= ASSIGNMENT =
Beneath this instruction is a listing; write out exactly the line that contains "Core team: snakster, Mardoxx" and each line after it to the last.

▼

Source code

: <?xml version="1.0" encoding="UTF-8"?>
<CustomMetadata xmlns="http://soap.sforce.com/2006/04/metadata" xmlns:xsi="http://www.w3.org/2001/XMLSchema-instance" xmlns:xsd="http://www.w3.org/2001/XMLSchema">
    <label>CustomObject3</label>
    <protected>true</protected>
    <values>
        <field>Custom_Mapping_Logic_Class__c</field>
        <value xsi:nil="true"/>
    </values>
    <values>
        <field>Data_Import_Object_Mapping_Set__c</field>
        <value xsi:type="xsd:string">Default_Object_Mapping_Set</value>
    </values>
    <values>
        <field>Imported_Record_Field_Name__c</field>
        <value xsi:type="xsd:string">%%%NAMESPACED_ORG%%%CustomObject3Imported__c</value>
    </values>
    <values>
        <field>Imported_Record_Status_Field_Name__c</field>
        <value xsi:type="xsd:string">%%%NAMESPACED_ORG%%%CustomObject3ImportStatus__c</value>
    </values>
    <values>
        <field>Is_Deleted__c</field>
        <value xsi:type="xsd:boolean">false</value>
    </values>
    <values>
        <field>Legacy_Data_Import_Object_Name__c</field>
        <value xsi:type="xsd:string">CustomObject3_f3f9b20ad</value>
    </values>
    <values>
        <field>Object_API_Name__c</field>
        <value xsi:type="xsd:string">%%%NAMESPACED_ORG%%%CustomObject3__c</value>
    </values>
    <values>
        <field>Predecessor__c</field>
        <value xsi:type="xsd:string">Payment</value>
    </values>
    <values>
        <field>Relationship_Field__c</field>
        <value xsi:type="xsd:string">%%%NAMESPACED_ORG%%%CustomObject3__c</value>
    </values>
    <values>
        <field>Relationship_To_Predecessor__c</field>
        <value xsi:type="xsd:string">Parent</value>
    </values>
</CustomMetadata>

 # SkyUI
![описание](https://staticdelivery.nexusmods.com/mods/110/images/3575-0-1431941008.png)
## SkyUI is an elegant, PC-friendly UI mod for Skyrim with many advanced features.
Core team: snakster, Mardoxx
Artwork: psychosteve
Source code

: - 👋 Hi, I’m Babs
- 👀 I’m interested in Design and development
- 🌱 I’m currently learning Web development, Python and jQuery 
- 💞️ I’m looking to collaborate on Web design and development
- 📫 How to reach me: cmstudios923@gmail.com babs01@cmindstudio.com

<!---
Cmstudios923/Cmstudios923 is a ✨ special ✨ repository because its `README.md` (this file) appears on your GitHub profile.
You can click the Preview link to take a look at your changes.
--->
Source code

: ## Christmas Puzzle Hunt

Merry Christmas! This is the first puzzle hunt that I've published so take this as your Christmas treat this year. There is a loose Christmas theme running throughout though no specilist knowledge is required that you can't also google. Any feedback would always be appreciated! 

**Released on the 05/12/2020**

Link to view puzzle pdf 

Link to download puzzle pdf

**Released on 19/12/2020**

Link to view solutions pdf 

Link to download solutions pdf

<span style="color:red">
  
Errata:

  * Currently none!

▲

= WORKED SOLUTION =
Core team: snakster, Mardoxx
Artwork: psychosteve
Source code

: - 👋 Hi, I’m Babs
- 👀 I’m interested in Design and development
- 🌱 I’m currently learning Web development, Python and jQuery 
- 💞️ I’m looking to collaborate on Web design and development
- 📫 How to reach me: cmstudios923@gmail.com babs01@cmindstudio.com

<!---
Cmstudios923/Cmstudios923 is a ✨ special ✨ repository because its `README.md` (this file) appears on your GitHub profile.
You can click the Preview link to take a look at your changes.
--->
Source code

: ## Christmas Puzzle Hunt

Merry Christmas! This is the first puzzle hunt that I've published so take this as your Christmas treat this year. There is a loose Christmas theme running throughout though no specilist knowledge is required that you can't also google. Any feedback would always be appreciated! 

**Released on the 05/12/2020**

Link to view puzzle pdf 

Link to download puzzle pdf

**Released on 19/12/2020**

Link to view solutions pdf 

Link to download solutions pdf

<span style="color:red">
  
Errata:

  * Currently none!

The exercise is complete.